Project Objective

This project presents a series of data visualizations examining Canadian crude oil transportation capacity, export patterns, and associated fiscal outcomes. The central objective is to illustrate how pipeline infrastructure, export dependence on the United States, and production revenues interact within Canada's oil economy.

It does this by presenting five visual analyses covering the Enbridge Mainline, the Trans-Mountain pipeline system, the TCPL Mainline, U.S. imports of Canadian crude, and Alberta's royalty revenues. Together, these visualizations highlight how physical transport constraints, export concentration, and global demand dynamics shape the economic value of Canadian crude production.

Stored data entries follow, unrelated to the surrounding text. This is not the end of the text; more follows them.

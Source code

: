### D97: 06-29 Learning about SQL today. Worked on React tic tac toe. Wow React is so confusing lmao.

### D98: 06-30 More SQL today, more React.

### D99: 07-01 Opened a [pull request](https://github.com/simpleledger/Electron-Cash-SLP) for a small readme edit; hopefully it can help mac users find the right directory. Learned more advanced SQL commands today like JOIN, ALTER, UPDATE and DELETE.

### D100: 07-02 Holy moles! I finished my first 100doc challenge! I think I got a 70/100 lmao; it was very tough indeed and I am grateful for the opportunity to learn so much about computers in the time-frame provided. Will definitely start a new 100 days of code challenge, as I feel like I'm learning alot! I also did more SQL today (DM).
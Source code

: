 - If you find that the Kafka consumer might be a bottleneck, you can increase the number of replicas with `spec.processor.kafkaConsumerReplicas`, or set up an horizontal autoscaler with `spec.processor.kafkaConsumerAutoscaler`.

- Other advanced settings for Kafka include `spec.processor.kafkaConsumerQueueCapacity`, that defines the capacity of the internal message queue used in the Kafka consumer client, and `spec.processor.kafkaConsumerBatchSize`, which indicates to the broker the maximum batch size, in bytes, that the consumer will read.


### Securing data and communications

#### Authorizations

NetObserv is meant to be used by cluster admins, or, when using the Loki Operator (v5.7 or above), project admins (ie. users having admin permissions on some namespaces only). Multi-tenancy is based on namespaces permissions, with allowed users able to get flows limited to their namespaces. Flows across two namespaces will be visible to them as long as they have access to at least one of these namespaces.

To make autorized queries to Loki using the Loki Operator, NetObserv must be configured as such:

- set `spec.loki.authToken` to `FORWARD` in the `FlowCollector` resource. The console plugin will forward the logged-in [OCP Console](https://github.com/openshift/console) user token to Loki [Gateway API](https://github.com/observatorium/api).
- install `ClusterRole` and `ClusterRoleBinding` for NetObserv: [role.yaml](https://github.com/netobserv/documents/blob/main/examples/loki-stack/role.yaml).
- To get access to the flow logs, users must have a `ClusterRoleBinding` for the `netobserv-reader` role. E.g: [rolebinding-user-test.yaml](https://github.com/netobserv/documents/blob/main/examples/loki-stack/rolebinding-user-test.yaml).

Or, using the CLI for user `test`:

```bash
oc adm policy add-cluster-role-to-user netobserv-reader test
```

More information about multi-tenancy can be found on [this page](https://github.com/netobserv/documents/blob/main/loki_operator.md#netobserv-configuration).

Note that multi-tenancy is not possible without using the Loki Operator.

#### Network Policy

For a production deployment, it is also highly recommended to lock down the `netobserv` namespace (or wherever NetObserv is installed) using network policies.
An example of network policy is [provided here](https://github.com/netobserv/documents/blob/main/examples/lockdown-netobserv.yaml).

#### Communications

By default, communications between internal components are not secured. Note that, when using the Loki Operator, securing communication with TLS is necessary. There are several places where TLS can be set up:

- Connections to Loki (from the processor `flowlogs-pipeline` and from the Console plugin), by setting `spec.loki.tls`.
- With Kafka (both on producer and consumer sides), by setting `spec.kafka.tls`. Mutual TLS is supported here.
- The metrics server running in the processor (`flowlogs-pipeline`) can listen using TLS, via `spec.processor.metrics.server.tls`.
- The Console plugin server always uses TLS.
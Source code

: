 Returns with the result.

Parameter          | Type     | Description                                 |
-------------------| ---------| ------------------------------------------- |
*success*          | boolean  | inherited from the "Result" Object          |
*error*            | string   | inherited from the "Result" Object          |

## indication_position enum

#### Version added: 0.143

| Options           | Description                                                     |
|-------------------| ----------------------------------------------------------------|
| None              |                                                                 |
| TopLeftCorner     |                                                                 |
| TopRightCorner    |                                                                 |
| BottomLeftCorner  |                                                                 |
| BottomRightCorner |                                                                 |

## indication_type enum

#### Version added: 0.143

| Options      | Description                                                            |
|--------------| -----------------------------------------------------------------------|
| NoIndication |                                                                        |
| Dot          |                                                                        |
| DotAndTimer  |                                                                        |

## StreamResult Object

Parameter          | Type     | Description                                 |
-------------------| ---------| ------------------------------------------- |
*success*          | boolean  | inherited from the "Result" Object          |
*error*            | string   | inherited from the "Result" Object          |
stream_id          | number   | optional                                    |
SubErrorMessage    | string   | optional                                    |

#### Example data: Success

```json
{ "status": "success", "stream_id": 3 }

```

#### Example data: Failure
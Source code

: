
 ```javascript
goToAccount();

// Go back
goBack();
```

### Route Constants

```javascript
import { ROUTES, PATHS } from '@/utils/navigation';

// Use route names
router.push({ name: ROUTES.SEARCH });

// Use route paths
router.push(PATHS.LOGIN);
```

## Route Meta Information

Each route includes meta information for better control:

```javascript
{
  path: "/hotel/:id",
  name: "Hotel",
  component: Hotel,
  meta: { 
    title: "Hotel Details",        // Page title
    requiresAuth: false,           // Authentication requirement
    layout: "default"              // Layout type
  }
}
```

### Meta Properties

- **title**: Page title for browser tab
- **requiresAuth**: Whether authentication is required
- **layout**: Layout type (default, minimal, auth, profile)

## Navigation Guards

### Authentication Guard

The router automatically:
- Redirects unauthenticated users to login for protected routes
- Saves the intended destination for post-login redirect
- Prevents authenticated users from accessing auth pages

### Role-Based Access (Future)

Deliverable 1: The Enbridge Mainline — Canada's Primary Crude Export Corridor

Deliverable 2: The Trans-Mountain Pipeline — Export Routes and Market Access

The Trans-Mountain pipeline primarily supports exports to the United States, with smaller volumes serving domestic refining and overseas markets. The majority of shipments move through Sumas, the cross-border connection into Washington State, where volumes have remained relatively stable at roughly 200 thousand barrels per day, consisting largely of domestic light crude supplied to refineries in the Pacific Northwest. A smaller but steady share of shipments goes to Burnaby, which supplies the local British Columbia refinery and typically averages around 100 thousand barrels per day, with a mix that includes refined petroleum products and domestic light crude used to meet regional fuel demand. Historically, exports through the Westridge marine terminal—where crude is loaded onto tankers—were relatively limited, but the chart shows a sharp increase in shipments between 2024 and 2025, driven primarily by domestic heavy crude. This surge reflects the completion of the Trans-Mountain Expansion (TMX), which significantly increased west-coast export capacity and allows Canadian producers to access global markets beyond the United States. Overall, the data suggests that while the Trans-Mountain system has long reinforced Canada's dependence on U.S. buyers, recent capacity expansions are beginning to support greater export diversification.

Deliverable 3: The TCPL Mainline — Natural Gas Throughput and Capacity

Throughput on the TCPL Mainline consistently remains below available capacity across all regions. This suggests that natural gas transportation infrastructure is generally sufficient relative to demand. Unlike crude oil pipelines, where capacity constraints often limit exports, gas flows appear more sensitive to market demand and price cycles.

Deliverable 4: U.S. Imports of Canadian Crude — Deep Integration with U.S. Refineries

Canadian crude dominates imports into the U.S. Midwest (PADD2), where refineries are optimized to process heavy crude from the oil sands. Over time, Canadian supply has increasingly replaced imports from other countries in several regions. The data highlights the deep structural integration between Canadian producers and U.S. refining markets.

Deliverable 5: Alberta Resource Royalties — The Shift from Natural Gas to Oil Sands Revenue

Alberta's royalty revenues show a clear structural shift from natural gas–driven income in the 1990s and early 2000s to oil sands–dominated revenues in the 2010s and beyond. During the 1990s through roughly 2010, natural gas and by-product royalties made up the largest share of provincial energy revenue, reflecting strong gas production and favorable North American gas prices during that period. Beginning in the mid-2000s, however, oil sands royalties began to rise rapidly as large-scale oil sands projects expanded production. By the 2010s, oil sands royalties had overtaken natural gas as Alberta's dominant source of royalty revenue, and they continue to account for the largest share today. The overall trend also shows strong volatility, with revenues rising during periods of high oil prices and falling during market downturns, before surging again in the early 2020s with the global energy price spike. Together, these patterns highlight how Alberta's fiscal revenues have increasingly become tied to oil sands production and global oil price cycles, reinforcing the province's growing dependence on crude oil rather than natural gas for royalty income.